Are Primary Stroke Centers Living Up to Potential?

Thirteen years have passed since intravenous tissue plasminogen activator (tPA) was approved for treating patients with acute ischemic stroke, but some experts think hospitals—even those designated as primary stroke centers (PSCs)—have been slow to implement the strategy.

Mark J. Alberts, MD, a neurologist at Northwestern Memorial Hospital in Chicago, and other stroke experts gave an overview of current tPA use using quantitative data gathered by various sources.1 The rate of tPA administration was defined as the number of ischemic stroke patients who arrive within 120 minutes of symptom onset and in whom tPA was initiated within 180 minutes of stroke onset.

In analyzing tPA and stroke outcomes, Dr Alberts found that certified PSCs had higher rates of tPA administration to eligible stroke patients and that the longer a hospital was certified, the higher the rate of tPA use. Medical teaching hospitals also had higher rates.

The Joint Commission (TJC), a nonprofit organization that certifies or accredits health care institutions, introduced its PSC certification program in collaboration with the American Stroke Association in late 2003. Since then, 499 hospitals in 43 states have achieved certification.

Data obtained from TJC and the American Hospital Association revealed that of 200 PSCs certified within the past 2 years, 72.7% of eligible patients received tPA (those treated within 180 minutes of a stroke). The longer a PSC was in the certification program, the higher its tPA participation rate. Hospitals in their second certification cycle achieved a 78.6% IV tPA participation rate, and those certified for a third 2-year cycle achieved 94.4% participation.
Among teaching hospitals in their first certification cycle, the rate of IV tPA use for eligible patients was 81% compared with 70% of nonteaching hospitals.

Still, “too small of a percentage” of PSCs are giving tPA according to the recommended guidelines, said Dr Alberts.

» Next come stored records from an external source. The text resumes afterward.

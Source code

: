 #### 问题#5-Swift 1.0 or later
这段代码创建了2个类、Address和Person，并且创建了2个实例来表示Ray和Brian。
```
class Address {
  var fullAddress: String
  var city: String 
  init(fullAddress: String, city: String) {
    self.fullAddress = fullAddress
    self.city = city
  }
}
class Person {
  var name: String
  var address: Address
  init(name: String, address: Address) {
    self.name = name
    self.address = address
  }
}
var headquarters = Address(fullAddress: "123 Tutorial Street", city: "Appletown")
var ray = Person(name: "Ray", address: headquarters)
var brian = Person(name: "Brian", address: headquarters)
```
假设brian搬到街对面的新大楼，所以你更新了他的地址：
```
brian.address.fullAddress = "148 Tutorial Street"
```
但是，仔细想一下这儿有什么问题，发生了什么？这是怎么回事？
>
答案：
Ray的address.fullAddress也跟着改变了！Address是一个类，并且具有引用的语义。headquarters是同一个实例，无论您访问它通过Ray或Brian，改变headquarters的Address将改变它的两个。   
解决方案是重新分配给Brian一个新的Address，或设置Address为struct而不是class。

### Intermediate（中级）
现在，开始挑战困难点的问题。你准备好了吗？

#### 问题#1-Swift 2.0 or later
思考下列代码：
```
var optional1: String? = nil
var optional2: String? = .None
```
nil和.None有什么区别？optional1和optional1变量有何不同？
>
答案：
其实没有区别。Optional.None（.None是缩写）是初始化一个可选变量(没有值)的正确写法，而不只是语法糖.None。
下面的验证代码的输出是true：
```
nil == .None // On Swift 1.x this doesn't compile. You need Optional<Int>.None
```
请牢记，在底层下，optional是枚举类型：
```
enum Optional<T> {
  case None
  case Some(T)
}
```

He said the commission also acknowledges that some PSCs are not utilizing tPA to its full potential in eligible patients. One of the weaknesses of the PSC accreditation process is that hospital stroke procedural data are largely self-reported, said Dr Alberts.

Aaron Izenberg, MD, with the University of Toronto, also analyzed the relationship between hospital arrival and treatment times in acute stroke thrombolysis and found a paradox: The earlier that stroke patients arrived at the hospital, the longer they wait to receive tPA.2

Dr Izenberg’s group analyzed 5 years of data from 13 stroke centers in Canada obtained from the Registry of the Canadian Stroke Network. In 1411 patients with ischemic stroke, the median onset-to-arrival time was 1.0 hours and the median “door-to-needle” time was 1.3 hours. Door-to-needle time was inversely related to onset-to-arrival time. Median door-to-needle times were 1.3 hours for patients arriving under 1 hour, 1.2 hours for those arriving from 1 to 2 hours, and 0.9 hours for those arriving from 2 to 3 hours. The odds of receiving tPA within 60 minutes of arrival were significantly greater for every 30-minute delay in onset-to-arrival time.

Stroke outcomes are better with earlier thrombolysis, and the benchmark for tPA administration is less than 60 minutes from hospital arrival, said Dr Izenberg. “Treating physicians must resist this tendency to delay thrombolysis for early-arriving patients, especially as the treatment window extends beyond 3 hours.”

References

References
1. Alberts MJ, Range J, Ann Watt A, et al. Impact of Joint Commission certification of primary stroke centers on the administration rate of IV tissue plasminogen activator for ischemic stroke [S04.002]. Scientific Sessions: Acute Stroke Care, American Academy of Neurology Annual Meeting, April 28, 2009.
2. Izenberg A, Silver F, Hill M. Earlier hospital arrival in acute stroke is associated with delayed tPA administration [S04.006]. Poster Session: April 28, 2009.